Me encanta cruzarme contigo, una y otra vez,
donde sea y donde venga, en los callejones somnolientos de las madrugadas,
entre los arbustos florecidos de los parques, detrás de los escaños vacíos de
las plazas, o en las esquinas atestadas de funcionarios impotentes y de
señoronas insatisfechas, asustarlos de puro sexo en descampado, con
desprevenido desparpajo e indolente indecencia. Cruzarnos como bestias lujuriosas
en los caminos polvorientos, en las voces quejidos aullidos, en los voluptuosos
imaginarios que permanecen soterrados en los oscuros túneles del deseo, aparearnos
escondidos en la trama de las palabras que no dicen lo que significan, que se
leen invertidas o traspuestas, sin traducción posible sino para los que hablan
el mismo idioma de subterráneos significados, ocultos en los códigos de un lenguaje
de metáforas secretas donde entrar es salir, penetrar es someter, abrir es
ofrecer, donde lo libidinoso se entrecruza con la urgida saciedad y lo seminal
es un rito que se ha repetido por generaciones en los bosques, los desiertos, los
medanos congelados y las junglas hirvientes.
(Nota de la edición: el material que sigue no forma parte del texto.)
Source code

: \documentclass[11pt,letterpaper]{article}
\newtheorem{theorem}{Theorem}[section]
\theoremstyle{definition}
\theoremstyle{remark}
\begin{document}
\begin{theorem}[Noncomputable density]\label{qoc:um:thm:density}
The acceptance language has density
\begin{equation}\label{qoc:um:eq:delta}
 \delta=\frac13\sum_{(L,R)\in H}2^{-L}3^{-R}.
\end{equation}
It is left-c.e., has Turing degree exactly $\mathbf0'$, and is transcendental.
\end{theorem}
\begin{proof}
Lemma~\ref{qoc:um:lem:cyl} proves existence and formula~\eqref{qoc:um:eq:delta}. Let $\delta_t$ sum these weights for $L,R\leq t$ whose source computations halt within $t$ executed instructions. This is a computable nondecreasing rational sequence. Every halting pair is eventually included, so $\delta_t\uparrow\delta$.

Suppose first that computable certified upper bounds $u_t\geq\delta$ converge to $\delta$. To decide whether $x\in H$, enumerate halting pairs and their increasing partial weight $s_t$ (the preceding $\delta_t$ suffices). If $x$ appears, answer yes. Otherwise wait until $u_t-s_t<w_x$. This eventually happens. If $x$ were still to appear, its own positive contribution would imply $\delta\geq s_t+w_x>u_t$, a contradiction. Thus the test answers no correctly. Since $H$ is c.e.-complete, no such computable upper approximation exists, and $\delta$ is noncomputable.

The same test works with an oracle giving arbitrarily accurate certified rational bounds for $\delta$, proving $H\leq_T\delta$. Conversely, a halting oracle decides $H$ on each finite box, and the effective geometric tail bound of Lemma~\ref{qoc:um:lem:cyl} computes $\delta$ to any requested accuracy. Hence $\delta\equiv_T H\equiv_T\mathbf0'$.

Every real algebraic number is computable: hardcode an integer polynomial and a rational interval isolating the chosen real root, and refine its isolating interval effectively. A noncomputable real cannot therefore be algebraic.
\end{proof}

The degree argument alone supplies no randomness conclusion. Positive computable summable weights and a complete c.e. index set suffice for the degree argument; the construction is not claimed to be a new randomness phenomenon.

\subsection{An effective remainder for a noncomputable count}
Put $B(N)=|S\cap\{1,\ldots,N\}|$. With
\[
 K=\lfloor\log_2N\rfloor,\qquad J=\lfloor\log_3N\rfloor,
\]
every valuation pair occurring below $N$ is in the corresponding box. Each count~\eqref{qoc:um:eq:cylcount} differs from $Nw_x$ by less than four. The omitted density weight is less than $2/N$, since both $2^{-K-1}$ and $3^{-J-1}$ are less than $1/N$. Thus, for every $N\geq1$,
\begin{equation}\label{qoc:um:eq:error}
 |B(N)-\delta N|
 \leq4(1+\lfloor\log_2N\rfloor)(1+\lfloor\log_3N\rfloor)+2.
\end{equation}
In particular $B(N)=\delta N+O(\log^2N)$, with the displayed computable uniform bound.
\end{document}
Ir oliendo tu celo entre tus
muslos humedecidos, lamer tus íntimos derrames sobre tu misma piel, hurgar con
mi nariz tu pubis hirsuto, lengüetear yo tu vulva mojada estilando y tú mi
verga erguida latiendo para revolcarnos acoplados en los desbordamientos de la
imaginación y del delirio, desvergonzados y compenetrados en la envergadura
envúlvada de un apareamiento extasiante. Montarte ahí entre los pliegues de una
realidad aparente, ilusoria, sin solución de continuidad, jadeantes,
transpirados, jinetearte hasta quedar abotonados en una cópula interminable y procaz
en una promiscuidad de ángeles marchitos y vírgenes mustias.